INPUT MATERIAL:
>>>>

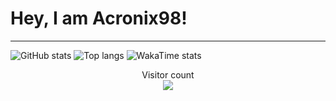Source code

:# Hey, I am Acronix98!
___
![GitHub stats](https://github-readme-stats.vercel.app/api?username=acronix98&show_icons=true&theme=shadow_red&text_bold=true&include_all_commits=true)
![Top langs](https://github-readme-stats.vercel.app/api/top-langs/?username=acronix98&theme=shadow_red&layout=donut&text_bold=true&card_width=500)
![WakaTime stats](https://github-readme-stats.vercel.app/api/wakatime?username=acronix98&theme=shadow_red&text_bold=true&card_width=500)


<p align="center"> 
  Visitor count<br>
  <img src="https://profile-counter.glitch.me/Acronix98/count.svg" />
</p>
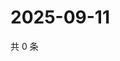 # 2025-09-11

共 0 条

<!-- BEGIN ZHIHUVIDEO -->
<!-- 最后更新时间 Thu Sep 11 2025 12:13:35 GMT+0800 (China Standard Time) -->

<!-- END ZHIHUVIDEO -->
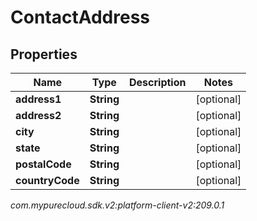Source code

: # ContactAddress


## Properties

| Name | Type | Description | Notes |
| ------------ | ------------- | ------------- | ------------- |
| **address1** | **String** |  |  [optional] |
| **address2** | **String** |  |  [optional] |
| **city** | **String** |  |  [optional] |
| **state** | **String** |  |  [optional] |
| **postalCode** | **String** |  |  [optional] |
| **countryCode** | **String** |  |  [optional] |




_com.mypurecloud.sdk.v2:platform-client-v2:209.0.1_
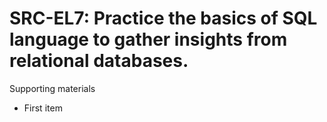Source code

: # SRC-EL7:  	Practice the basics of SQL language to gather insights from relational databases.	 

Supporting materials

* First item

<<<<
>>>>

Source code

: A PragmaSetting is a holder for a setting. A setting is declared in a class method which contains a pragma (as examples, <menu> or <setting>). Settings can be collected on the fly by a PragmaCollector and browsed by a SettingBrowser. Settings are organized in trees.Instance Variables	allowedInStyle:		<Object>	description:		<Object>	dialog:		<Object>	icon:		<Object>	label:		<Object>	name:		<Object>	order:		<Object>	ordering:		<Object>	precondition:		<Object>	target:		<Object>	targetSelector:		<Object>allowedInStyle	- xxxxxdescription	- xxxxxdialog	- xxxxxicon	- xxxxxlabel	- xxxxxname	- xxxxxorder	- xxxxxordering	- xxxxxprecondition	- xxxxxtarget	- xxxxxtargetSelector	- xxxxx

<<<<
>>>>

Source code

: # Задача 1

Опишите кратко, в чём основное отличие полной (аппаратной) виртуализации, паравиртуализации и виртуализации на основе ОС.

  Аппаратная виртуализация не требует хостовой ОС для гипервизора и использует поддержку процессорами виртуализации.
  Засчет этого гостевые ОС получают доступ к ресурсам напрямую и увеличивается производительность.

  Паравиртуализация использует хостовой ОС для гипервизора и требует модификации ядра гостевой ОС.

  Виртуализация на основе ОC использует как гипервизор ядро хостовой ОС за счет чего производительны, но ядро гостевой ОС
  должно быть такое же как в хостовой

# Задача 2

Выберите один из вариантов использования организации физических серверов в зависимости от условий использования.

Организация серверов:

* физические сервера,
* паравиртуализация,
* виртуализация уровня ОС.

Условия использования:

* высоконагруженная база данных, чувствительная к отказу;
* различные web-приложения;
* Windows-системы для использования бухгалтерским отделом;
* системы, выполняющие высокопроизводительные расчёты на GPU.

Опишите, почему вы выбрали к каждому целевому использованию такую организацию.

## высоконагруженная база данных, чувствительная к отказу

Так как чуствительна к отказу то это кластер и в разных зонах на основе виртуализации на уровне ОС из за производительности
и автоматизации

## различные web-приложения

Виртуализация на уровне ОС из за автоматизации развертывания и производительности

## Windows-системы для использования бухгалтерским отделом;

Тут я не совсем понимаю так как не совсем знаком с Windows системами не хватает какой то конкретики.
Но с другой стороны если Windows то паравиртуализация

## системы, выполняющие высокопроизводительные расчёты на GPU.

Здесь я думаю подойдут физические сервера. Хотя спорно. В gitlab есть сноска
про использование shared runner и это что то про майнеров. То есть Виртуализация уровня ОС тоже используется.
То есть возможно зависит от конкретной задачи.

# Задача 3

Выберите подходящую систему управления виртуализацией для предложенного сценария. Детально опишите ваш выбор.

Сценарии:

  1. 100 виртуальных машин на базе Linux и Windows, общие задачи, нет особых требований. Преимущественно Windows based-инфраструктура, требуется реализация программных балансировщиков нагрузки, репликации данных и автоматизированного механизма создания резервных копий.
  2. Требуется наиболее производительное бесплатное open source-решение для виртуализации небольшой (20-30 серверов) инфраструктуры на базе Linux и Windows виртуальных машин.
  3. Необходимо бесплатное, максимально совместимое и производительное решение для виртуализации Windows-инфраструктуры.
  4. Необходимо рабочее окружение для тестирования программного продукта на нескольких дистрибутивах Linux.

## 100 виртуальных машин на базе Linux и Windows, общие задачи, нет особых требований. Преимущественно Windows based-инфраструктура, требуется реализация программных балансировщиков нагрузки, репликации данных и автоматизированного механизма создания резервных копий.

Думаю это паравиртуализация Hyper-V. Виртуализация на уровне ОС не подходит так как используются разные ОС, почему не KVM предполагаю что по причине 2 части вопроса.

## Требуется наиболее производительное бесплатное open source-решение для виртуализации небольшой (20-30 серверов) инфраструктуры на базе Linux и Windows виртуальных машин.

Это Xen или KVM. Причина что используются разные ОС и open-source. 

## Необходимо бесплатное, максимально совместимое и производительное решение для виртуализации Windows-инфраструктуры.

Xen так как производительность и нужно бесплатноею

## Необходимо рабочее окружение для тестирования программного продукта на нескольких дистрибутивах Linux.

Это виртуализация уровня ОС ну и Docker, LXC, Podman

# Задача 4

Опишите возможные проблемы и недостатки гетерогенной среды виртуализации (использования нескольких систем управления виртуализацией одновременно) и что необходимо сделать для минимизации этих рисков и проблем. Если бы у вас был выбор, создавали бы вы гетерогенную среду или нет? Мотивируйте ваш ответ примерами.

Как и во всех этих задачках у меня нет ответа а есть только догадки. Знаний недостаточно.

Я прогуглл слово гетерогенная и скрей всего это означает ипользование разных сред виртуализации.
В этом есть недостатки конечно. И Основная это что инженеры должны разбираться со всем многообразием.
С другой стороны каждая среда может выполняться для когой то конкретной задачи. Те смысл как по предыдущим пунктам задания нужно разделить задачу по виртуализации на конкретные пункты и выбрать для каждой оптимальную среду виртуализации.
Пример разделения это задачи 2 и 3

<<<<

EXERCISE GOAL:
When a line in the records above contains the word "физические", copy it.

EXPECTED ANSWER:
* физические сервера,
Здесь я думаю подойдут физические сервера. Хотя спорно. В gitlab есть сноска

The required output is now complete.